Dataset entries

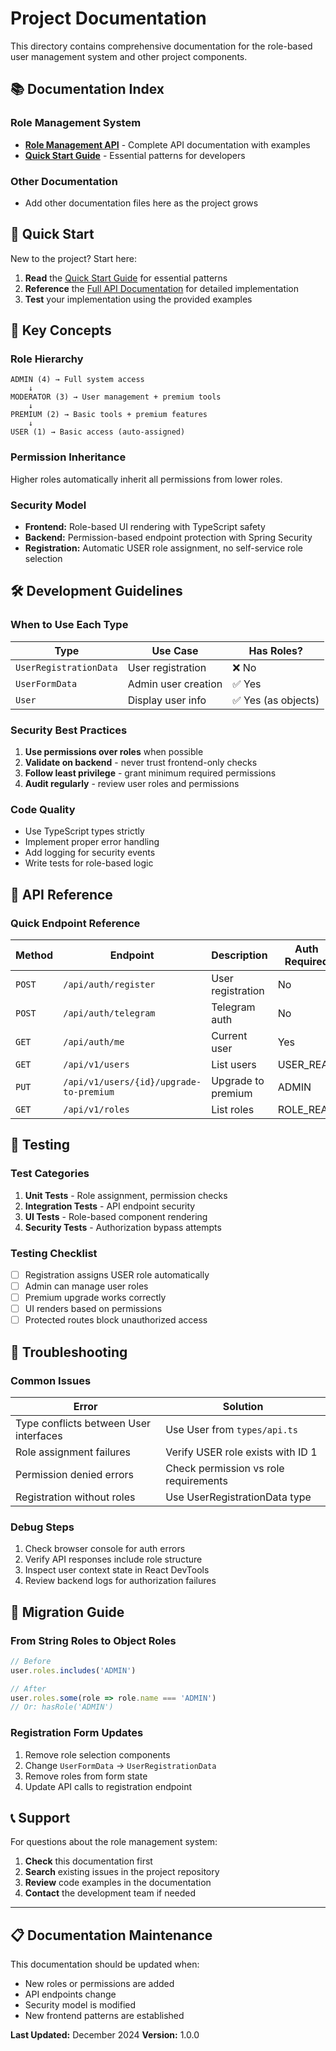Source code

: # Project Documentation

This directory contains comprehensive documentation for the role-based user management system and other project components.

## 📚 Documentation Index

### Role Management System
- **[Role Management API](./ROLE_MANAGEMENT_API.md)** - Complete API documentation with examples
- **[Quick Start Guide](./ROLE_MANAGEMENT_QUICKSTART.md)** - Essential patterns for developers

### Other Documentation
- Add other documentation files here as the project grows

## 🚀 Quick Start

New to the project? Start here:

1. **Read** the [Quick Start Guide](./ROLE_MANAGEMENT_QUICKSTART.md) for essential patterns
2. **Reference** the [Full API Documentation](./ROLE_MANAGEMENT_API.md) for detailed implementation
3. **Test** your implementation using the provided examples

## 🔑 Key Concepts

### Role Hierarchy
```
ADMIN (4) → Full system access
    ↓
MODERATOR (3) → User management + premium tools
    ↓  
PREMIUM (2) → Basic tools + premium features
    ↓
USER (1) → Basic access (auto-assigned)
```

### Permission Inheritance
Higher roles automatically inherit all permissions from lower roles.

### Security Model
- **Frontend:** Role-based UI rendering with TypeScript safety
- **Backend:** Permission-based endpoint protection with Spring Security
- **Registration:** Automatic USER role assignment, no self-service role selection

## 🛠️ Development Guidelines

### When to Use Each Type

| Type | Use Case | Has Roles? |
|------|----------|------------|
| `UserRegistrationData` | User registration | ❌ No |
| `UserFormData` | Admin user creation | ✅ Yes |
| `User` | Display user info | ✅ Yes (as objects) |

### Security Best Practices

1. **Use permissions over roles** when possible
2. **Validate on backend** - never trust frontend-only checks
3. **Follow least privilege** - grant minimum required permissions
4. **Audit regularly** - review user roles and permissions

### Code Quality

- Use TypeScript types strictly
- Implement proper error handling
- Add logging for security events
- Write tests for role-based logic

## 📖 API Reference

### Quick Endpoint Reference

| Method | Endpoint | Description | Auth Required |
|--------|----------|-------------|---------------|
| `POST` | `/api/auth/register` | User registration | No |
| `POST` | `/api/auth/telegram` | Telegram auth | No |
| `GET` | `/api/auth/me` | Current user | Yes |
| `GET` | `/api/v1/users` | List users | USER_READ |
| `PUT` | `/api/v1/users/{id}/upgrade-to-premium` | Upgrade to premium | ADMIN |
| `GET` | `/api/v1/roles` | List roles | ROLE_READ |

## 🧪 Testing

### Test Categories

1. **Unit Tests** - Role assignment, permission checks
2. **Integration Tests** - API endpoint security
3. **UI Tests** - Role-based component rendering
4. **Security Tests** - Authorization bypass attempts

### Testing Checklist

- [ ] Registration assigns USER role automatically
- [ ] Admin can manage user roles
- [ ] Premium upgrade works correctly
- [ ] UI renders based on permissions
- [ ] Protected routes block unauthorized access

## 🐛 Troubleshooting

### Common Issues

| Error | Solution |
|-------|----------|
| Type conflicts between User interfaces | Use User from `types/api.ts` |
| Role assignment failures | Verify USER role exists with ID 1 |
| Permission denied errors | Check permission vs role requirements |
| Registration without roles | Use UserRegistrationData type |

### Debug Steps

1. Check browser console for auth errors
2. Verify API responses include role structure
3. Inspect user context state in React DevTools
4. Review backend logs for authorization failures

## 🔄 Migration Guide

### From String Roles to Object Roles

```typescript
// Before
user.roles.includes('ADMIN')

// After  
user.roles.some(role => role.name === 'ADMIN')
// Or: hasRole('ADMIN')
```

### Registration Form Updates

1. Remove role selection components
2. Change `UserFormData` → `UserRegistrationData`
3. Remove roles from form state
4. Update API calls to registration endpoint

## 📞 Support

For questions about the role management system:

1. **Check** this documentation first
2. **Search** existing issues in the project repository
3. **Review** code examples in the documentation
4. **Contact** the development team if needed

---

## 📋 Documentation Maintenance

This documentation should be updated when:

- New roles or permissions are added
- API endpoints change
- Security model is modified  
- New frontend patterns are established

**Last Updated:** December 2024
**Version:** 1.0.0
---
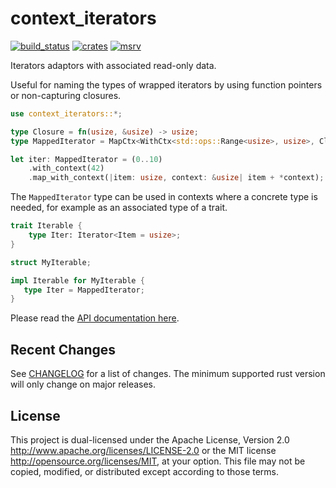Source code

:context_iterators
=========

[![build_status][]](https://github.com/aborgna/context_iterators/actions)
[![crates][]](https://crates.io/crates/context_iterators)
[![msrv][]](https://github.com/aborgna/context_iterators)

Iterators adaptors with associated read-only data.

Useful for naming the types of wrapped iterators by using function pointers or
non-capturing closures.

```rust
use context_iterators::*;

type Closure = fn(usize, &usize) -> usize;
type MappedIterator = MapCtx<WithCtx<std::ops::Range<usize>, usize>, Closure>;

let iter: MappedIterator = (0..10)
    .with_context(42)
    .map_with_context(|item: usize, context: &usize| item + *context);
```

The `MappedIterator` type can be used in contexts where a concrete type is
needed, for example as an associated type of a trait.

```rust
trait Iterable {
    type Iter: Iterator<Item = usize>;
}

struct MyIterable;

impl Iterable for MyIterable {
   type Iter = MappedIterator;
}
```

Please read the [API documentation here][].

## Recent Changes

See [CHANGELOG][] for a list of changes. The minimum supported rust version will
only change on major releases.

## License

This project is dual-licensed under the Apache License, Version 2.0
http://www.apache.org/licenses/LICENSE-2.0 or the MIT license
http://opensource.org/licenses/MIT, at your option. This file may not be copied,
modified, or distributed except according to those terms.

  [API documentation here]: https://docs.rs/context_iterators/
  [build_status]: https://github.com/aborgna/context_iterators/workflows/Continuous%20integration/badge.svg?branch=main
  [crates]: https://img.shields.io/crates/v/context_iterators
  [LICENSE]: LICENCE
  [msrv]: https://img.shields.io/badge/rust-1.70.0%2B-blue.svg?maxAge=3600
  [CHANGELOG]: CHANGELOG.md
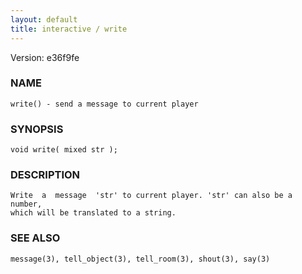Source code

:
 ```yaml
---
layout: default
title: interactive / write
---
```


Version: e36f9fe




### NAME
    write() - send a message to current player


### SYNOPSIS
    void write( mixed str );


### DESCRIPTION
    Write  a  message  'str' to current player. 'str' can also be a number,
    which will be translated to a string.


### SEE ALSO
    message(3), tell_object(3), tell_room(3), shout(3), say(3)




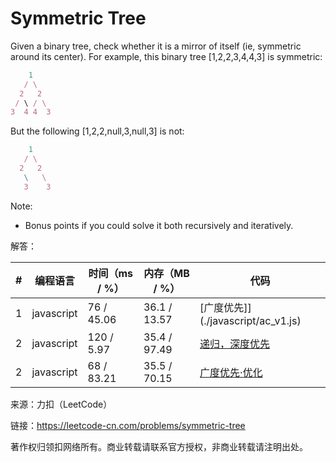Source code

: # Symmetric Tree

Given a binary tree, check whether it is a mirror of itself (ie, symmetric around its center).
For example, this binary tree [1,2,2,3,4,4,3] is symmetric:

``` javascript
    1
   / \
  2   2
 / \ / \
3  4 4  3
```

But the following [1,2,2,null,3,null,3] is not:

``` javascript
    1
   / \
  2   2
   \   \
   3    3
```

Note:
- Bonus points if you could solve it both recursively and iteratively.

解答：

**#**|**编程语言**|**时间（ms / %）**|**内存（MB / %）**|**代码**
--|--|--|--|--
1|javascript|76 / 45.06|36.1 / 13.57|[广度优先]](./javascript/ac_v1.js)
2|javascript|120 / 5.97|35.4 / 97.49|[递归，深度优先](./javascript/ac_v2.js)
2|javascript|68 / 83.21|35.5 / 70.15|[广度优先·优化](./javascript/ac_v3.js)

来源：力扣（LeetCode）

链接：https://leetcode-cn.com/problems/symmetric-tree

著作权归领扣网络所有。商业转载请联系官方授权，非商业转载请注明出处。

▸ PROBLEM: Would you please copy exactly the part of the entries above that begins at the line containing "## 🐛 Troubleshooting" and ends at the line containing "For questions about", both lines included?

▸ YOUR RESPONSE:
## 🐛 Troubleshooting

### Common Issues

| Error | Solution |
|-------|----------|
| Type conflicts between User interfaces | Use User from `types/api.ts` |
| Role assignment failures | Verify USER role exists with ID 1 |
| Permission denied errors | Check permission vs role requirements |
| Registration without roles | Use UserRegistrationData type |

### Debug Steps

1. Check browser console for auth errors
2. Verify API responses include role structure
3. Inspect user context state in React DevTools
4. Review backend logs for authorization failures

## 🔄 Migration Guide

### From String Roles to Object Roles

```typescript
// Before
user.roles.includes('ADMIN')

// After  
user.roles.some(role => role.name === 'ADMIN')
// Or: hasRole('ADMIN')
```

### Registration Form Updates

1. Remove role selection components
2. Change `UserFormData` → `UserRegistrationData`
3. Remove roles from form state
4. Update API calls to registration endpoint

## 📞 Support

For questions about the role management system:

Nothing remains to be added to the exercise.